Search code examples
ruby-on-railscapybararuby-debug

Rails, Capybara.using_session(...), visiting a page, and having ruby-debug causes rspec suite seem to hang after run even though all specs passing


Rails 7.0.4

Rspec 3.11.0

Capybara 3.37.1

selenium-webdriver (gem) 4.5.0

with Ruby-debug (gem 'debug', platforms: %i[ mri mingw x64_mingw ]) in Gemfile

whenever I try to add Capybara.using_session call, my suite hangs. it hangs after it completes all the specs, even when passing.

my driver is set to :

Capybara.default_driver = :selenium_chrome_headless

but I noticed it happens if I change the driver to Capybara.default_driver = :selenium_chrome also

here's the spec that reproduces it:

require 'rails_helper'

describe "client app", type: :feature  do
  describe "when starting the experience", type: :feature do
    # TODO: figure out why capy is hanging here

    it "can load the home page" do
      # THIS CAUSES AFTER-RSPEC HANG even though all specs pass
      Capybara.using_session("client session") do
        visit "/"
      end
    end

    it "loads with a client id" do
      visit '/'
    end
  end
end

I have isolated it to these THREE conditions :

  1. using Capybara.using_session and visiting a page using visit inside the using_session block (if I remove either the visit or the using_session, it works)

  2. In another test in the same suite, visiting any other page using visit (if I remove the visit call in the other spec, it works)

  3. the debug gem (ruby-debug) (if I remove gem 'debug', platforms: %i[ mri mingw x64_mingw ] from the Gemfile)

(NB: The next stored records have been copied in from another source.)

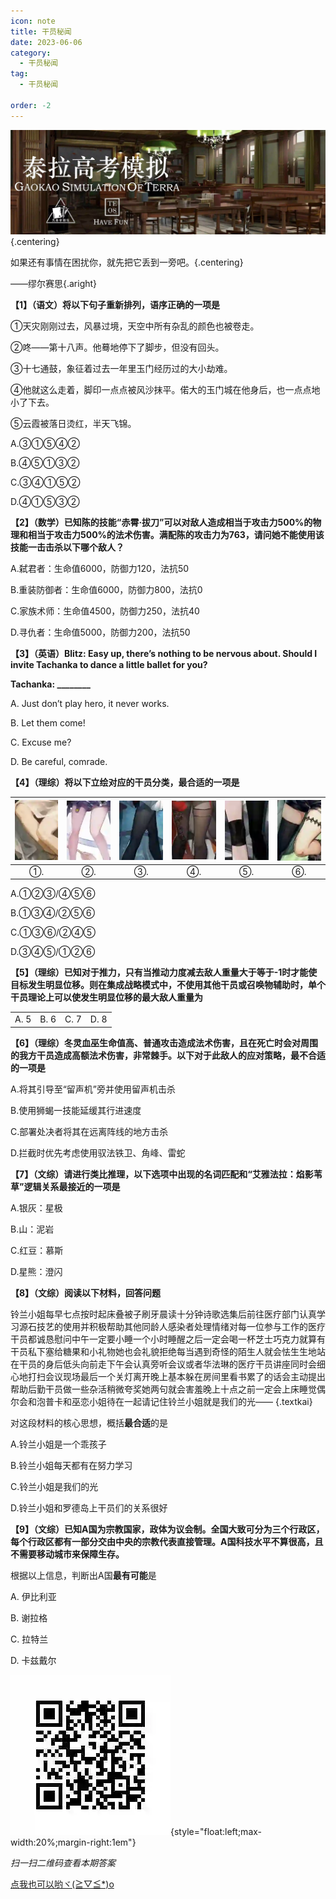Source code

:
 ```yaml
---
icon: note
title: 干员秘闻
date: 2023-06-06
category:
  - 干员秘闻
tag:
  - 干员秘闻

order: -2
---
```


![](./res/ope_sec/topic.webp) {.centering}

如果还有事情在困扰你，就先把它丢到一旁吧。{.centering}

——缪尔赛思{.aright}

<!-- more -->

**【1】（语文）将以下句子重新排列，语序正确的一项是**

①天灾刚刚过去，风暴过境，天空中所有杂乱的颜色也被卷走。

②咚——第十八声。他蓦地停下了脚步，但没有回头。

③十七通鼓，象征着过去一年里玉门经历过的大小劫难。

④他就这么走着，脚印一点点被风沙抹平。偌大的玉门城在他身后，也一点点地小了下去。

⑤云霞被落日烫红，半天飞锦。

A.③①⑤④②

B.④⑤①③②

C.③④①⑤②

D.④①⑤③②

**【2】（数学）已知陈的技能“赤霄·拔刀”可以对敌人造成相当于攻击力500%的物理和相当于攻击力500%的法术伤害。满配陈的攻击力为763，请问她不能使用该技能一击击杀以下哪个敌人？**

A.弑君者：生命值6000，防御力120，法抗50

B.重装防御者：生命值6000，防御力800，法抗0

C.家族术师：生命值4500，防御力250，法抗40

D.寻仇者：生命值5000，防御力200，法抗50

**【3】（英语）Blitz: Easy up, there’s nothing to be nervous about. Should I invite Tachanka to dance a little ballet for you?**

**Tachanka: ________**

A. Just don’t play hero, it never works.

B. Let them come!

C. Excuse me?

D. Be careful, comrade.

**【4】（理综）将以下立绘对应的干员分类，最合适的一项是**

| ![](./res/ope_sec/q4_1.webp) | ![](./res/ope_sec/q4_2.webp) | ![](./res/ope_sec/q4_3.webp) | ![](./res/ope_sec/q4_4.webp) | ![](./res/ope_sec/q4_5.webp) | ![](./res/ope_sec/q4_6.webp) |
| :---: | :---: | :---: | :---: | :---: | :---: |
| ①. | ②. | ③. | ④. | ⑤. | ⑥. |

A.①②③/④⑤⑥

B.①③④/②⑤⑥

C.①③⑥/②④⑤

D.③④⑤/①②⑥

**【5】（理综）已知对于推力，只有当推动力度减去敌人重量大于等于-1时才能使目标发生明显位移。则在集成战略模式中，不使用其他干员或召唤物辅助时，单个干员理论上可以使发生明显位移的最大敌人重量为**

|||||
| :---: | :---: | :---: | :---: |
| A. 5 | B. 6 | C. 7 | D. 8 |

**【6】（理综）冬灵血巫生命值高、普通攻击造成法术伤害，且在死亡时会对周围的我方干员造成高额法术伤害，非常棘手。以下对于此敌人的应对策略，最不合适的一项是**

A.将其引导至“留声机”旁并使用留声机击杀

B.使用狮蝎一技能延缓其行进速度

C.部署处决者将其在远离阵线的地方击杀

D.拦截时优先考虑使用驭法铁卫、角峰、雷蛇

**【7】（文综）请进行类比推理，以下选项中出现的名词匹配和“艾雅法拉：焰影苇草”逻辑关系最接近的一项是**

A.银灰：星极

B.山：泥岩

C.红豆：慕斯

D.星熊：澄闪

**【8】（文综）阅读以下材料，回答问题**

铃兰小姐每早七点按时起床叠被子刷牙晨读十分钟诗歌选集后前往医疗部门认真学习源石技艺的使用并积极帮助其他同龄人感染者处理情绪对每一位参与工作的医疗干员都诚恳慰问中午一定要小睡一个小时睡醒之后一定会喝一杯芝士巧克力就算有干员私下塞给糖果和小礼物她也会礼貌拒绝每当遇到奇怪的陌生人就会怯生生地站在干员的身后低头向前走下午会认真旁听会议或者华法琳的医疗干员讲座同时会细心地打扫会议现场最后一个关灯离开晚上基本躲在房间里看书累了的话会主动提出帮助后勤干员做一些杂活稍微夸奖她两句就会害羞晚上十点之前一定会上床睡觉偶尔会和泡普卡和巫恋小姐待在一起请记住铃兰小姐就是我们的光—— {.textkai}

对这段材料的核心思想，概括**最合适**的是

A.铃兰小姐是一个乖孩子

B.铃兰小姐每天都有在努力学习

C.铃兰小姐是我们的光

D.铃兰小姐和罗德岛上干员们的关系很好

**【9】（文综）已知A国为宗教国家，政体为议会制。全国大致可分为三个行政区，每个行政区都有一部分交由中央的宗教代表直接管理。A国科技水平不算很高，且不需要移动城市来保障生存。**

根据以上信息，判断出A国**最有可能**是

A. 伊比利亚

B. 谢拉格

C. 拉特兰

D. 卡兹戴尔

![](./res/ope_sec/answer.webp){style="float:left;max-width:20%;margin-right:1em"}

*扫一扫二维码查看本期答案*

[点我也可以哟ヾ(≧▽≦*)o](https://www.wjx.cn/vm/tF53jwr.aspx)<eod />

<FakeAds />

This is a very strange bug.

Capy hang looks like: enter image description here

my spec/rails_helper.rb file is

require 'spec_helper'
ENV['RAILS_ENV'] ||= 'test'
require_relative '../config/environment'

abort("The Rails environment is running in production mode!") if Rails.env.production?
require 'rspec/rails'

require 'capybara/rails'
require 'capybara/rspec'

Dir[Rails.root.join('spec', 'support', '**', '*.rb')].sort.each { |f| require f }

RSpec.configure do |config|
  config.use_transactional_fixtures = true
  config.infer_spec_type_from_file_location!
  config.filter_rails_from_backtrace!

end

Capybara.default_driver = :selenium_chrome_headless

IMPORTANT: Although I have isolated it this far, I am strangely unable to isolate it any further or even able to reproduce it in a new Rails app, even though this Rails app is just a month old.

Here, I have taken the app where it is broken and removed everything else (really, I removed EVERYTHING and the hang still happens).

I have compared the remaining code carefully to a newly generated app and bizarrely I cannot reproduce the same bug (Using the exact same spec and setup) in a new app, so it must involve a 4th unknown variable I cannot see yet.

REPRODUCTION

Bare-bones reproduction app here: https://github.com/jasonfb/StrangeCapybaraHang

This app was created as a FORK of my app, then I removed everything non-essential. Notice that it contains almost nothing, and only 1 spec.

When I run rspec on this app (broken), see "DEBUGGER: Attaching after process 77726 fork to child process 77733" AND the suite hangs after it runs enter image description here

Here, on this 2nd attempt to recreate the problem, I tried to go forward to create the bug: https://github.com/jasonfb/StrangeCapyHangForward

I setup a new Rails app and then attempted to recreate all of the conditions explained above to produce the bug... BUT... I can't reproduce the bug in this new app!!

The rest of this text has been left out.